= Use of long-range weapons by Ukraine in Russia =

Ukraine has used long-range missiles into Russian territory. As of November 2024, the United States and NATO has supported Ukraine using long-range missiles to strike within Russia.

==Background==
===Domestic program===
Ukraine has maintained a domestic long-range missile program prior to the Russian invasion in February 2022. The Ukrainian military deployed a long-range missile that was manufactured in the country in September 2023.

===Initial use===
In October 2023, Ukrainian forces began using APAM missiles against Russian forces. In March 2024, Politico reported that the U.S. was planning to send additional APAM missiles to Ukraine. The shipment included long-range ATACMS missiles.

==Use in Crimea==
In May 2024, Ukraine used ATACMS missiles against a Russian communications center in Crimea.

==Weapons approval==
The United States has debated granting Ukraine permission to use long-range weapons within Russia. U.S. officials do not believe that Ukraine has enough ATACMS and Storm Shadow missiles to alter the course of the war, according to The New York Times. In September 2024, U.S. president Joe Biden met with British prime minister Keir Starmer to discuss allowing Ukraine to use long-range weapons in Russia.

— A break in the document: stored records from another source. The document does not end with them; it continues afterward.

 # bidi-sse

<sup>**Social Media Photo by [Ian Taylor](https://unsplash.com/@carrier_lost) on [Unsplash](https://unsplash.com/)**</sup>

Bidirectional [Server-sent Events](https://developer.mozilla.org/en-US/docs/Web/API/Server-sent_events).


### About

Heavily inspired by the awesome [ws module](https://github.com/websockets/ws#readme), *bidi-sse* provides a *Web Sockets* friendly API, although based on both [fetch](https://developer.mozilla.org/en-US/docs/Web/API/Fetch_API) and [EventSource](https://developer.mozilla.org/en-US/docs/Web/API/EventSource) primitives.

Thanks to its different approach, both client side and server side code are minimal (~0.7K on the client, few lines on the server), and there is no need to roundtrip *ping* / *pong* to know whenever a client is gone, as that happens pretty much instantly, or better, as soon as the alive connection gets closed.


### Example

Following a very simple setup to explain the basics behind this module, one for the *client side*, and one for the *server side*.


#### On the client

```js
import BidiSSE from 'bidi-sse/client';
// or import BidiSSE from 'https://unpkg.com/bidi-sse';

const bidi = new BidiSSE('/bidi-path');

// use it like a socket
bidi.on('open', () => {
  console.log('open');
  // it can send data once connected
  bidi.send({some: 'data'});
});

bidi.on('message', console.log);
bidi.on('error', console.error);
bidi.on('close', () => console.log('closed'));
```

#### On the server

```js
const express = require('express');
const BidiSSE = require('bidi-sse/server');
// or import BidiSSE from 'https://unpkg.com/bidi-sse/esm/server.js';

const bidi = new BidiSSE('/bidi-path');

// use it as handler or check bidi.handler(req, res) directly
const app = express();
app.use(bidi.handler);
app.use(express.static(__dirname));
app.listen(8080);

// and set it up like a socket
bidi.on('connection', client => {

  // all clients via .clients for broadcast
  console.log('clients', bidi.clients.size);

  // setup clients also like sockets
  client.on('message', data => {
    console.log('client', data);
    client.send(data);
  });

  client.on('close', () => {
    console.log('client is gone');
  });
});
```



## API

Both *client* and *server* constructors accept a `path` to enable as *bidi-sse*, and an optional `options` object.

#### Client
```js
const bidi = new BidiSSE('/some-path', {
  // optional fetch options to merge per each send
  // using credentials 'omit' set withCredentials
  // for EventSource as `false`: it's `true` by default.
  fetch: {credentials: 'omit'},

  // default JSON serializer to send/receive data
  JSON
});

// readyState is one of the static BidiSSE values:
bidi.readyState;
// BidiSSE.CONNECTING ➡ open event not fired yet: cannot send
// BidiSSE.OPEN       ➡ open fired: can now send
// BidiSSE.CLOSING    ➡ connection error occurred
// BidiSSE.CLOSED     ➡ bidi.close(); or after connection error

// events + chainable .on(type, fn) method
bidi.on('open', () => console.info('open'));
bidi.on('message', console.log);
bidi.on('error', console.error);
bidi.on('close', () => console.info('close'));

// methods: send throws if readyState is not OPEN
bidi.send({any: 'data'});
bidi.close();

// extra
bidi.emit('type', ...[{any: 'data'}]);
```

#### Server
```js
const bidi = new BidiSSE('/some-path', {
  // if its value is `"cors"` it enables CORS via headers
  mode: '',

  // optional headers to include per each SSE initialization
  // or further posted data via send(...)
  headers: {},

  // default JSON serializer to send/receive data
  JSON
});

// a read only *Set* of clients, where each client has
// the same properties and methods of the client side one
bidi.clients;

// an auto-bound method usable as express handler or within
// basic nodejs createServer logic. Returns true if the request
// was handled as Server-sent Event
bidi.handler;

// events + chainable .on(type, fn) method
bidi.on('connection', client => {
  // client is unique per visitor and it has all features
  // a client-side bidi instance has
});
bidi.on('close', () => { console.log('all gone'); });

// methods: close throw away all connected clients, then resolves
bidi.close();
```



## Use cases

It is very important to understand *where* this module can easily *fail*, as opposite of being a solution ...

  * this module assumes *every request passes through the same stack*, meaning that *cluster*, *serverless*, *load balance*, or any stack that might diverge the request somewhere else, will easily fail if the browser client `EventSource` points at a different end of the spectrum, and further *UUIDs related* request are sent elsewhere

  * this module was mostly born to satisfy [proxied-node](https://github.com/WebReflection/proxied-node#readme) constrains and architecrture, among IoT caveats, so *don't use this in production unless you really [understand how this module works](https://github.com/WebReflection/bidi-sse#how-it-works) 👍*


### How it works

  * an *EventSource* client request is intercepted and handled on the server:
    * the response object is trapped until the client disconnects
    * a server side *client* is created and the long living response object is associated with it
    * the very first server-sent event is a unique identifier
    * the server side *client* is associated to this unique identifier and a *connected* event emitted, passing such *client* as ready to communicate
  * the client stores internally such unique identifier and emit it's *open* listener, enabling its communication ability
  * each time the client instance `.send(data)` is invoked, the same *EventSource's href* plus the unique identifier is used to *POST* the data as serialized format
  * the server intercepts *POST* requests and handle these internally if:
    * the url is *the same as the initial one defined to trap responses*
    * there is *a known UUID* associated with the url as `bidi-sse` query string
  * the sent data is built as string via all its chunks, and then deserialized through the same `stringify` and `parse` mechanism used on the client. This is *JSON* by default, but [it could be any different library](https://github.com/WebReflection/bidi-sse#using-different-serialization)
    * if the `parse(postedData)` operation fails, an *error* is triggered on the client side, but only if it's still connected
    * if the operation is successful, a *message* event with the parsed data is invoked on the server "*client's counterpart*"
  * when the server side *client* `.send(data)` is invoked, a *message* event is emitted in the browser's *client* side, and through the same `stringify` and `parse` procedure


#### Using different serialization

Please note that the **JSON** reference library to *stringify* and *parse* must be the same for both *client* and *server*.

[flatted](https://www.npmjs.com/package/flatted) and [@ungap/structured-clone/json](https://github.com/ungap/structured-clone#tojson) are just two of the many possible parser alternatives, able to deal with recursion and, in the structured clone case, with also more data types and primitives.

On 16 November 2024, Biden allowed Ukraine to use long-range missiles. Permission for the US ATACMS strikes are limited to Russian and North Korean forces in Kursk Oblast. According to Le Figaro, France and Britain have granted permission for Ukraine to use SCALP and Storm Shadow missiles on targets inside Russia. If the Storm Shadow missiles have similar restrictions as ATACMS is unclear.

On 18 November 2024, EU chief's diplomat Josep Borrell confirmed that the US has allowed strikes 300 kilometres into Russia, using weapons it supplied to Ukraine.

Ukraine fired several American-supplied longer-range missiles into Russia, officials said on 19 November 2024, marking the first time Kyiv used the weapons that way in 1,000 days of war.